As an aside, psychological outcomes is too loaded a word. Hearing responses and limitations of hearing are physiological phenomena that can be tested. This is done in the treatment of many ear issues. For example, ear ringing in response to only certain frequencies. Hearing fatigue when exposed to sound (volume or frequency related) is also a physiological phenomena.
I think, the valid issue you are pointing to is that these physiological characteristics vary from person to person so how is one supposed to predict what any individual will perceive it as. But not because it is some unknowable psychological factor.
First of all, from a science methodology point of view, difficulty in knowing something does not excuse making invalid inferences from observation. So, the point about limitations of the inferences we can make on audibility still stands based on measurements. I was not making any point there about how anyone is supposed to compensate for it in equipment or measurement design, that is a different issue altogether.
In Science, one does not have to be ready with an alternative to invalidate an inference or assign a limitation.
Second, while individual characteristics vary, there are probabilistic categorizations we make in science all the time because human characteristics fall into broad categories. For example, what is a safe cholesterol/blood sugar level in a probabilistic sense. Weather is extremely difficult to forecast beyond 5 days because the number of data points needed and the variables needed are far too many in practice. Yet, we make probabilistic forecasts. So, science techniques exist to handle these things. In some cases, more study is needed.
For, example, threshold of noise audibility. We have some general numbers on what noise is audible or not in volume and frequency ranges. These are probabilistic as there are individual characteristics and we could still consider a cut off as being applicable to a larger band of population but with that caveat mentioned. The engineering equivalent of this is saying a DAC is fine as long as it is kept below an output level of xV.

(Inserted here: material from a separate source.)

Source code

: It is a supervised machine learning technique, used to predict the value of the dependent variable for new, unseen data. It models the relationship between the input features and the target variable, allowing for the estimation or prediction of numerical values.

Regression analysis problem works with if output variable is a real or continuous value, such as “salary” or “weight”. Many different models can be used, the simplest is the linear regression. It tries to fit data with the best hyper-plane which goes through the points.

Measurements beyond the threshold should not be included in a metric to assess the deviation from the input if the cumulative “score” can be a mix of inaudible artifacts adding up. This is a wrong metric design to use if one is making an inference on the impact on audibility of a measurement. Yes, there are some qualitative statements made that certain things are likely inaudible but still using those in any cumulative metric is problematic (except from an engineering deviation from input perspective where audibility is not the criterion).
Unfortunately, an indiscriminate reliance on things like SINAD because it is easy for people to consume when put on a comparison table between equipment to make inferences on audibility is not a valid approach. As an engineering excellence goal, sure why not ... as long as one recognizes it as such.
The gap that really exists in science between measurement and audibility is the lack of studies on correlations between qualitative hearing perception with measurable metrics. I have said this before. What would be much more valuable is a correlational table beween things like perception of detail, stage, warmth/brightness, etc., to specific measurable things. With that you could make probabilistic and useful statements such as equipment X will likely appeal to people who like Y or that if you liked X you will probably like Y at half the price. That is far more useful than current metrics but we have long ways to get there.
We certainly cannot assume the current measurements are the last word on audibility evaluation because the correlation between these numbers and audible perception is poor and ill-defined. The latter cannot be just dismissed as if only there were “controlled tests there would be good correlation...”. That is just copping out. Until then there will always be a group that will reject these measurements and for a justifiable reason.